[Exercise brief]: Only the number is wanted: how many lines below contain "multi"?

[Excerpted data]:

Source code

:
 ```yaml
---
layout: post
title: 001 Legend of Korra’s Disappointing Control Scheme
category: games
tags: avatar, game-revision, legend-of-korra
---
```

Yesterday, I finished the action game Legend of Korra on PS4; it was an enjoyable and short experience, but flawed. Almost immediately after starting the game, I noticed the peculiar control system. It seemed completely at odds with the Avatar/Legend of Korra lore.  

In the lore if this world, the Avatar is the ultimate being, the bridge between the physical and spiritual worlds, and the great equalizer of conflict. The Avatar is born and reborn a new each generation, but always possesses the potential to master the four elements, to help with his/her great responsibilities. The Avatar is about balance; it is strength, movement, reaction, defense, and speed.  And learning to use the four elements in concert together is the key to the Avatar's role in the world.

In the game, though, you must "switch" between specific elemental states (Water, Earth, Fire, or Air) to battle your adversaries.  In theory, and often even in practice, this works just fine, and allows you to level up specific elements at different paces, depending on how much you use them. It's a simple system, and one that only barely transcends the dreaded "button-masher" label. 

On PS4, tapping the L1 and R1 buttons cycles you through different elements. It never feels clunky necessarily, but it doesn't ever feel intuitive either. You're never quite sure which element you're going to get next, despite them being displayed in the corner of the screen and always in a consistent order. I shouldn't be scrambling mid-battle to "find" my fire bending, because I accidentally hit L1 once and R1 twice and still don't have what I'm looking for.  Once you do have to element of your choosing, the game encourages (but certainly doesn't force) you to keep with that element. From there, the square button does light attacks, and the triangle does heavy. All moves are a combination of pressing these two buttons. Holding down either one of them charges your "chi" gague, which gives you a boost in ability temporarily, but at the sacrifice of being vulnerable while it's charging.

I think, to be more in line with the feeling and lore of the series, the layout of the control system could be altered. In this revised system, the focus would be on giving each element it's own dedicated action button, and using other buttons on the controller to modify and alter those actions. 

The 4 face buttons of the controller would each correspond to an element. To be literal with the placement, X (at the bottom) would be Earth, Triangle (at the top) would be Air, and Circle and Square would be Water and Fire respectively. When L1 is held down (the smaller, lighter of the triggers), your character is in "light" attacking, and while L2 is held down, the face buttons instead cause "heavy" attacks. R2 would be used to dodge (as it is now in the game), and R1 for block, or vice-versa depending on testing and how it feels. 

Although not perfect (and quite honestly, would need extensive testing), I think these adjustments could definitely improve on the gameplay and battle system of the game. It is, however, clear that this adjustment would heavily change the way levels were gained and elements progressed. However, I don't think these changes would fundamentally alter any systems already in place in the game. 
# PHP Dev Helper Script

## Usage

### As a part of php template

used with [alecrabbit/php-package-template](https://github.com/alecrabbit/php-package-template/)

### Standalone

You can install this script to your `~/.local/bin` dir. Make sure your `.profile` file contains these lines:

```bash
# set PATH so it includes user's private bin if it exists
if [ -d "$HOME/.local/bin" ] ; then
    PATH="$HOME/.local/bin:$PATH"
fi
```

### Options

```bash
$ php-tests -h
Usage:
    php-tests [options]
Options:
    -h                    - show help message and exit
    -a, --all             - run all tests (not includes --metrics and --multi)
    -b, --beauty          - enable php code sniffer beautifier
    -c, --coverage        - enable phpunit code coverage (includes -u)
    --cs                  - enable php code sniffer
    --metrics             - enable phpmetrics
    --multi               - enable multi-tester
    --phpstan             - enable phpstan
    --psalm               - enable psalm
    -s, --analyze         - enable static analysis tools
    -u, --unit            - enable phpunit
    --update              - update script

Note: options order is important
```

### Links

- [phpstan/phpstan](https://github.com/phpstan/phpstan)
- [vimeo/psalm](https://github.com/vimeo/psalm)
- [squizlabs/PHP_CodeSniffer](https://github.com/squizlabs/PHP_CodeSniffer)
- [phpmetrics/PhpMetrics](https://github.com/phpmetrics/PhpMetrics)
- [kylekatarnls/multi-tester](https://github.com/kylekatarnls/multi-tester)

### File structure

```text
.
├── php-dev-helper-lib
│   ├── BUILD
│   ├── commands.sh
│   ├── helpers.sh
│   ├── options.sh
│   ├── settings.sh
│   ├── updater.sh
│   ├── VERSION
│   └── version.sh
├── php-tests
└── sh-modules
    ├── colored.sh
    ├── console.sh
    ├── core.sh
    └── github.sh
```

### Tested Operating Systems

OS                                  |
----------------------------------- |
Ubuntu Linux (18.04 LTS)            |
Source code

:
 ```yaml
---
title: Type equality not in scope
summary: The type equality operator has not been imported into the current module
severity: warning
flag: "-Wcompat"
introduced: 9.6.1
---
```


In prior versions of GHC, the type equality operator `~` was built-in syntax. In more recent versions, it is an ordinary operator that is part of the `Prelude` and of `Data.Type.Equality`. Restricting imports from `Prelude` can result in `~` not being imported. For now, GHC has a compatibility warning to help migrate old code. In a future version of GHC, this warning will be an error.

[Task answer]: 3